WHAT THE TASK REQUIRES:
Look for the string "variables" in the listing. Copy each line that has it.

───── DATA PROVIDED

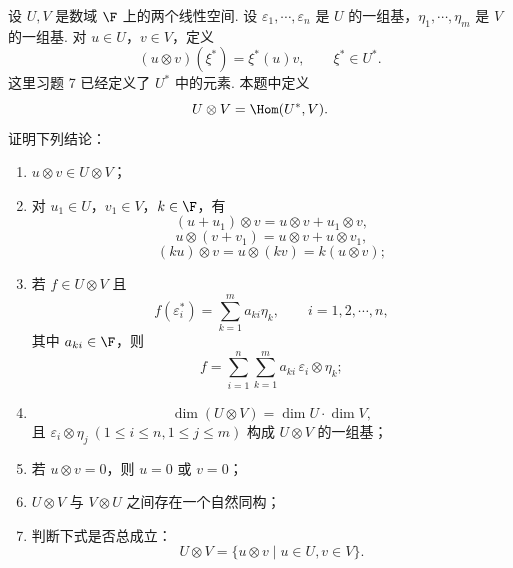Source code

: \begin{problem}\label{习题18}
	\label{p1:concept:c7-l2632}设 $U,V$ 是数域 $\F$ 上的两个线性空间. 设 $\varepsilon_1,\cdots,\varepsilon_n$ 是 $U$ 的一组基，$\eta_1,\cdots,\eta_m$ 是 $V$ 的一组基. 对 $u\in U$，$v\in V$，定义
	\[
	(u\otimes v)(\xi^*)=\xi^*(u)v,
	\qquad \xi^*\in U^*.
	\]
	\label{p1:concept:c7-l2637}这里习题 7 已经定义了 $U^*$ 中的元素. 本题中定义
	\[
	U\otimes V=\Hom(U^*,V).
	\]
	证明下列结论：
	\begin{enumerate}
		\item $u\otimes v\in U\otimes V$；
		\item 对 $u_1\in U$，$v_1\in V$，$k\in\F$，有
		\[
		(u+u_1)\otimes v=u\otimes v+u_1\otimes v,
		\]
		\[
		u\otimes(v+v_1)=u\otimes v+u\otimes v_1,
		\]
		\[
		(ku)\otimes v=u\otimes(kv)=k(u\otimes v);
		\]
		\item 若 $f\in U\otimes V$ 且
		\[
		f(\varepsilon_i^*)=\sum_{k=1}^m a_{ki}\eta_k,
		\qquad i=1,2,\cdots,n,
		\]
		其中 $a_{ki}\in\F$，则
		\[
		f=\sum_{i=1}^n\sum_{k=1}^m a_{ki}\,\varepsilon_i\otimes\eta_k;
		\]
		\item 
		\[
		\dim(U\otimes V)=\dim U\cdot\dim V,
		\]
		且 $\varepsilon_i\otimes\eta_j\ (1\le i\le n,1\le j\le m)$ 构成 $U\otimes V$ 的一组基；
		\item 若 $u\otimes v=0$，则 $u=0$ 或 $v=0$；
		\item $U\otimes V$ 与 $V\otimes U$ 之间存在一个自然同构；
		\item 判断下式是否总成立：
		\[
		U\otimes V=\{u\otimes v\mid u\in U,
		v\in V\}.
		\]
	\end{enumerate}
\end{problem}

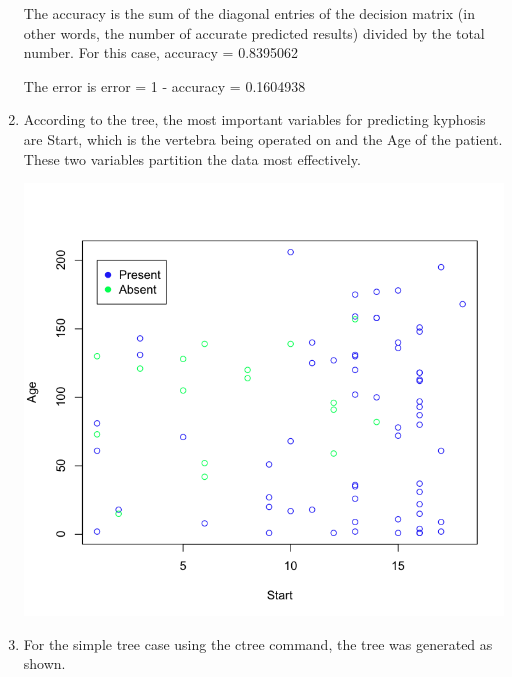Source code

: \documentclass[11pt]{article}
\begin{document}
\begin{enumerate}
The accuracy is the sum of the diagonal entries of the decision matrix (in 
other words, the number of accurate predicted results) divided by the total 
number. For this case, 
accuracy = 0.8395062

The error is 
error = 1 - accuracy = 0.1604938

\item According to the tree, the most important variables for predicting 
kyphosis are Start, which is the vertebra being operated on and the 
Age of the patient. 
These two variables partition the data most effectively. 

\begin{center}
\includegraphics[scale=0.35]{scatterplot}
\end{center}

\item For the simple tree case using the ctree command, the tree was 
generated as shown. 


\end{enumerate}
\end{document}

──────────
───── DATA PROVIDED

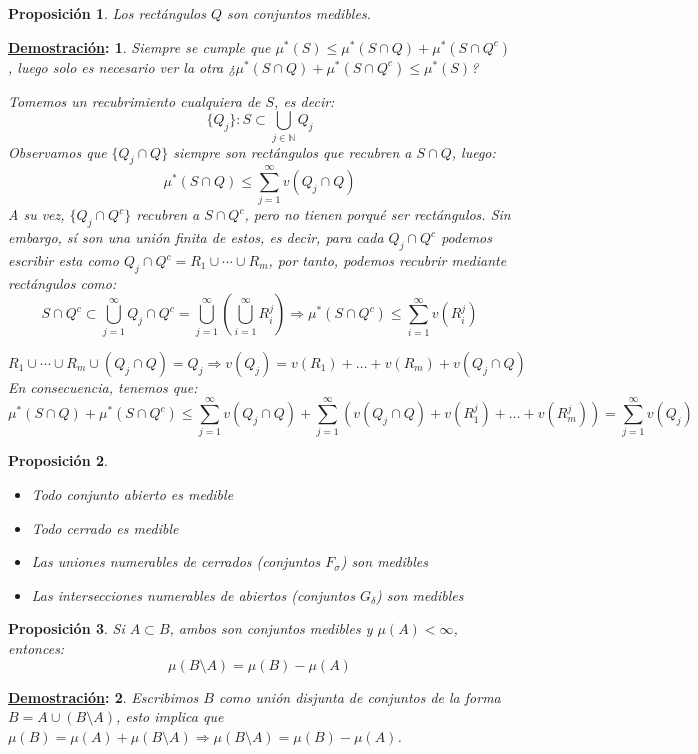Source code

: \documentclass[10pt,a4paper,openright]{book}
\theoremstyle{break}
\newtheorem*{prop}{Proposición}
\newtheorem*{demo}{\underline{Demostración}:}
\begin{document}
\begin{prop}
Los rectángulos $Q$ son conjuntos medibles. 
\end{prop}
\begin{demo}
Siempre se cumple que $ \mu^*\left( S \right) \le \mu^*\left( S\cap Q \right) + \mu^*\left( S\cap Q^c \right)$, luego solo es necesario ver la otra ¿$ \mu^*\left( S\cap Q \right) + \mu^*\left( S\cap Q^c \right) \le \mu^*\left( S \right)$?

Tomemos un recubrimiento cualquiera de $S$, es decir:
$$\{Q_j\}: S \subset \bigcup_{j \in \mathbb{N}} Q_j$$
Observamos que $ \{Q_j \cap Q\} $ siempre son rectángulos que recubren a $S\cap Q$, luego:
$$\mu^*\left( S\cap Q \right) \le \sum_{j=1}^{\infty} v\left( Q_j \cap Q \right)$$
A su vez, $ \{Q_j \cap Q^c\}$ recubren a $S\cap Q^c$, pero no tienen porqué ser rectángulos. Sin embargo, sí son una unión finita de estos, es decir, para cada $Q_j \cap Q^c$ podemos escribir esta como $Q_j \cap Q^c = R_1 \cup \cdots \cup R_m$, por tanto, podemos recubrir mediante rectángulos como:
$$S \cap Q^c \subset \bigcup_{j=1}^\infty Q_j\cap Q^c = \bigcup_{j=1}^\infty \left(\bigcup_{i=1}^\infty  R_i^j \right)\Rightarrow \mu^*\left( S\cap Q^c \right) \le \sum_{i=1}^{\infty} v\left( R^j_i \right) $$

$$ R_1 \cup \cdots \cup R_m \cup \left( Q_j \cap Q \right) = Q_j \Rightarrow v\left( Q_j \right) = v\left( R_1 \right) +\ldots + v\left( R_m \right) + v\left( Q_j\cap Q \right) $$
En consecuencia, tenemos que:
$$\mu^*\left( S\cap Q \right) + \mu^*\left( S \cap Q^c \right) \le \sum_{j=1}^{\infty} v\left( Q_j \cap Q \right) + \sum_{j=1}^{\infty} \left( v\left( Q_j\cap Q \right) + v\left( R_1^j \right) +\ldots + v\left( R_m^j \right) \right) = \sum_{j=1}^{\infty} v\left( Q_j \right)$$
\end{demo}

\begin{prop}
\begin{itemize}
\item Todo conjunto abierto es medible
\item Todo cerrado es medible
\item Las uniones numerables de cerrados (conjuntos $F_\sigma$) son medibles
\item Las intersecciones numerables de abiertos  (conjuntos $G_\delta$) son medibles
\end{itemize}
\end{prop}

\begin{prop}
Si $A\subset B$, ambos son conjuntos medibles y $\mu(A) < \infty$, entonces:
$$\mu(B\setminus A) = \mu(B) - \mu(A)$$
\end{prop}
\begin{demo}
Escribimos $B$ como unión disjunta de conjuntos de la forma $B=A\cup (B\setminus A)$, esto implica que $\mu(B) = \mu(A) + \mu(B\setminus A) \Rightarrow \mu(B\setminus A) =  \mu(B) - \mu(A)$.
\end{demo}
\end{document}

──────────

RESPONSE TO THIS TASK:
\item According to the tree, the most important variables for predicting 
These two variables partition the data most effectively. 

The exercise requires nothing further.